(Stored data)
----
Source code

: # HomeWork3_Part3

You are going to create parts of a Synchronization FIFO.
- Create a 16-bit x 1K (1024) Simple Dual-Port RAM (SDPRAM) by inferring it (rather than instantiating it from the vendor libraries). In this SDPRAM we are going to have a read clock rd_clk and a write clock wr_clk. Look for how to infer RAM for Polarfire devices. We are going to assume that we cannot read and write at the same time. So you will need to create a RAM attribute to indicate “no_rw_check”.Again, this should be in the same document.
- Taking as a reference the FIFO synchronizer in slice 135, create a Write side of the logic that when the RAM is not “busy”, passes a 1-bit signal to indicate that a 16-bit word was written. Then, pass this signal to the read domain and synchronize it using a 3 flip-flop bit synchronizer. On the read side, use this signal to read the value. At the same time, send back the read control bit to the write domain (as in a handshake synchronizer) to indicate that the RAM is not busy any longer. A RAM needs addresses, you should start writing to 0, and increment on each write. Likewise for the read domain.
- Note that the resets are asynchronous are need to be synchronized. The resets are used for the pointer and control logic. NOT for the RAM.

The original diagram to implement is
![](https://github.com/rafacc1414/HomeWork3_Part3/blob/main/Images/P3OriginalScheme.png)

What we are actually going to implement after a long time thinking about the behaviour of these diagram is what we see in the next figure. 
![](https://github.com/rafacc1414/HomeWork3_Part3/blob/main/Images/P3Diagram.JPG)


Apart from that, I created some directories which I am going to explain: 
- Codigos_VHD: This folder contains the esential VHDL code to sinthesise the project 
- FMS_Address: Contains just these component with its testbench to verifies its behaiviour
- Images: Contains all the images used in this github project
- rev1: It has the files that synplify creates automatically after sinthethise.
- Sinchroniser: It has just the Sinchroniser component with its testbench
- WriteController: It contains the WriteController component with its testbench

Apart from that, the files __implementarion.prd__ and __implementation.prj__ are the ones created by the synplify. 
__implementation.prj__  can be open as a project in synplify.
----
■ THE TASK
Give back only the lines from the one containing "- FMS_Address: Contains" through the final line of the entries above, exactly as written, both included.

■ RESULT FOR THIS TASK
- FMS_Address: Contains just these component with its testbench to verifies its behaiviour
- Images: Contains all the images used in this github project
- rev1: It has the files that synplify creates automatically after sinthethise.
- Sinchroniser: It has just the Sinchroniser component with its testbench
- WriteController: It contains the WriteController component with its testbench

Apart from that, the files __implementarion.prd__ and __implementation.prj__ are the ones created by the synplify. 
__implementation.prj__  can be open as a project in synplify.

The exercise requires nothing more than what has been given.